US teen suicide rate


Simra Shahid, Journalist

As you might already know, teen suicide is one of the largest problems the U.S. is facing  today. It is one of the most common ways for a teenager to die, and 2018 there were around 48,344 suicides that were reported. The rate started to increase 24% between the years 1999 and 2014, and there are 10.5-13.0 suicides per 100,000 people. 

Surprisingly, the U.S. is  the leading country with the most suicide deaths, right behind Greenland. These deaths amongst teens are caused by abusive families or exposure to violence at a young age. This exposure plus toxic relationships with family members can put teens into a downward spiral of depression and instability. This can lead to suicidal actions which can result in multiple attempts and sometimes even succeeding. They can start discovering mental illnesses, and have multiple mood swings on many occasions.

Teenagers that suffer from depression often show signs of self harm, lack of enthusiasm, infamous smoking, and contact with various drugs and substances. Misusing substances can increases chances of suicide heavily and they are often attempts to forget about their current issues. This unfortunately makes matters worse, and temptations stronger. 

People that are suicidal never truly want to die just to end whatever suffering or pain. Stress and anxiety can contribute greatly to depression, and teens tend to feel alone with their problems. Some people openly talk about their plans to commit. This is easily ignored by others, even though it could be a cry for help.

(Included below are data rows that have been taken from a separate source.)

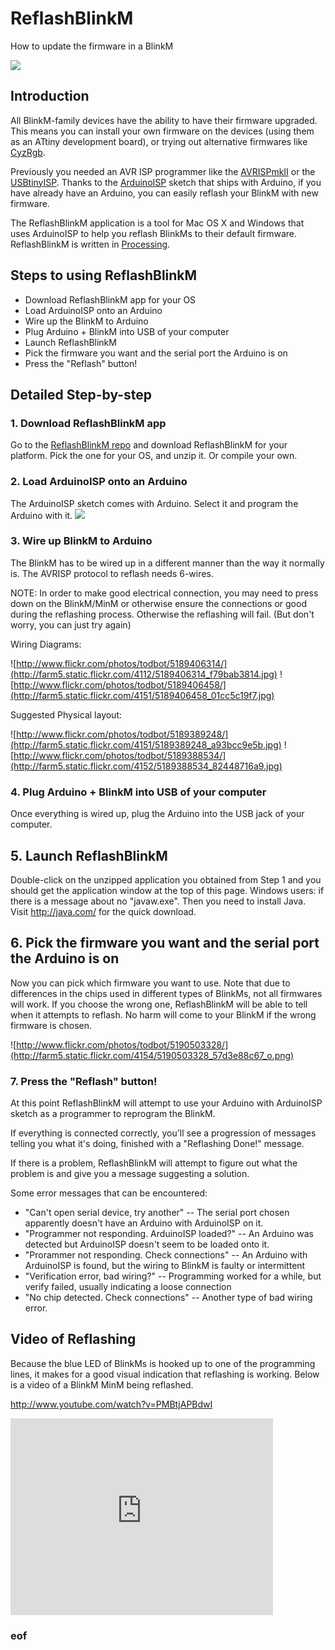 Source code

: ReflashBlinkM
==============

How to update the firmware in a BlinkM

![](http://farm5.static.flickr.com/4154/5189904937_5b8e9ea93a_o.png)

## Introduction

All BlinkM-family devices have the ability to have their firmware upgraded. This means you can install your own firmware on the devices (using them as an ATtiny development board), or trying out alternative firmwares like [CyzRgb](http://code.google.com/p/codalyze/wiki/CyzRgb).

Previously you needed an AVR ISP programmer like the [AVRISPmkII](http://www.atmel.com/dyn/products/tools_card.asp?tool_id=3808) or the [USBtinyISP](http://www.adafruit.com/index.php?main_page=product_info&cPath=16&products_id=46).  Thanks to the [ArduinoISP](http://arduino.cc/en/Tutorial/ArduinoISP) sketch that ships with Arduino, if you have already have an Arduino, you can easily reflash your BlinkM with new firmware.

The ReflashBlinkM application is a tool for Mac OS X and Windows that uses ArduinoISP to help you reflash BlinkMs to their default firmware.  ReflashBlinkM is written in [Processing](http://processing.org/).

##  Steps to using ReflashBlinkM
  * Download ReflashBlinkM app for your OS
  * Load ArduinoISP onto an Arduino
  * Wire up the BlinkM to Arduino 
  * Plug Arduino + BlinkM into USB of your computer
  * Launch ReflashBlinkM
  * Pick the firmware you want and the serial port the Arduino is on
  * Press the "Reflash" button!


##  Detailed Step-by-step 

### 1. Download ReflashBlinkM app

Go to the [ReflashBlinkM repo](https://github.com/todbot/ReflashBlinkM) and download ReflashBlinkM for your platform.  Pick the one for your OS, and unzip it.  Or compile your own.

###  2. Load ArduinoISP onto an Arduino 

The ArduinoISP sketch comes with Arduino.  Select it and program the Arduino with it.
![](http://farm2.static.flickr.com/1002/5189961979_09e33bf1bd_z.jpg)

### 3. Wire up BlinkM to Arduino 

The BlinkM has to be wired up in a different manner than the way it normally is.  The AVRISP protocol to reflash needs 6-wires.

NOTE: In order to make good electrical connection, you may need to press down on the BlinkM/MinM or otherwise ensure the connections or good during the reflashing process.  Otherwise the reflashing will fail.  (But don't worry, you can just try again)

Wiring Diagrams:

![http://www.flickr.com/photos/todbot/5189406314/](http://farm5.static.flickr.com/4112/5189406314_f79bab3814.jpg)
![http://www.flickr.com/photos/todbot/5189406458/](http://farm5.static.flickr.com/4151/5189406458_01cc5c19f7.jpg)

Suggested Physical layout:

![http://www.flickr.com/photos/todbot/5189389248/](http://farm5.static.flickr.com/4151/5189389248_a93bcc9e5b.jpg)
![http://www.flickr.com/photos/todbot/5189388534/](http://farm5.static.flickr.com/4152/5189388534_82448716a9.jpg)

### 4. Plug Arduino + BlinkM into USB of your computer

Once everything is wired up, plug the Arduino into the USB jack of your computer.

## 5. Launch ReflashBlinkM

Double-click on the unzipped application you obtained from Step 1 and you should get the application window at the top of this page.  Windows users: if there is a message about no "javaw.exe".  Then you need to install Java.  Visit http://java.com/ for the quick download.

## 6. Pick the firmware you want and the serial port the Arduino is on 
Now you can pick which firmware you want to use.  Note that due to differences in the chips used in different types of BlinkMs, not all firmwares will work.  If you choose the wrong one, ReflashBlinkM will be able to tell when it attempts to reflash.  No harm will come to your BlinkM if the wrong firmware is chosen.

![http://www.flickr.com/photos/todbot/5190503328/](http://farm5.static.flickr.com/4154/5190503328_57d3e88c67_o.png)

### 7. Press the "Reflash" button! 
At this point ReflashBlinkM will attempt to use your Arduino with ArduinoISP sketch as a programmer to reprogram the BlinkM.

If everything is connected correctly, you'll see a progression of messages telling you what it's doing, finished with a "Reflashing Done!" message.

If there is a problem, ReflashBlinkM will attempt to figure out what the problem is and give you a message suggesting a solution.

Some error messages that can be encountered:
  * "Can't open serial device, try another" -- The serial port chosen apparently doesn't have an Arduino with ArduinoISP on it.
  * "Programmer not responding. ArduinoISP loaded?" -- An Arduino was detected but ArduinoISP doesn't seem to be loaded onto it.
  * "Prorammer not responding. Check connections" -- An Arduino with ArduinoISP is found, but the wiring to BlinkM is faulty or intermittent
  * "Verification error, bad wiring?" -- Programming worked for a while, but verify failed, usually indicating a loose connection
  * "No chip detected. Check connections" -- Another type of bad wiring error.

##  Video of Reflashing
Because the blue LED of BlinkMs is hooked up to one of the programming lines, it makes for a good visual indication that reflashing is working.  Below is a video of a BlinkM MinM being reflashed.

http://www.youtube.com/watch?v=PMBtjAPBdwI

<iframe width="420" height="315" src="https://www.youtube.com/embed/PMBtjAPBdwI" frameborder="0" allowfullscreen>&nbsp;</iframe>

### eof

These people can start losing interest in certain things and some may try to avoid contact with family members and close friends. Instead, they could be careless,reckless, and do things like making poor decisions that could end in injuries or lifelong issues. These decisions can also be caused by mental illnesses, trauma, or addiction. 

If someone you know is considering committing suicide, don’t take it lightly. Advise them to seek help. Talking to them most likely won’t make a difference, though it could possibly ease the thought of committing. Still, I encourage you to help them seek help, therapy, or parental guidance are preferred.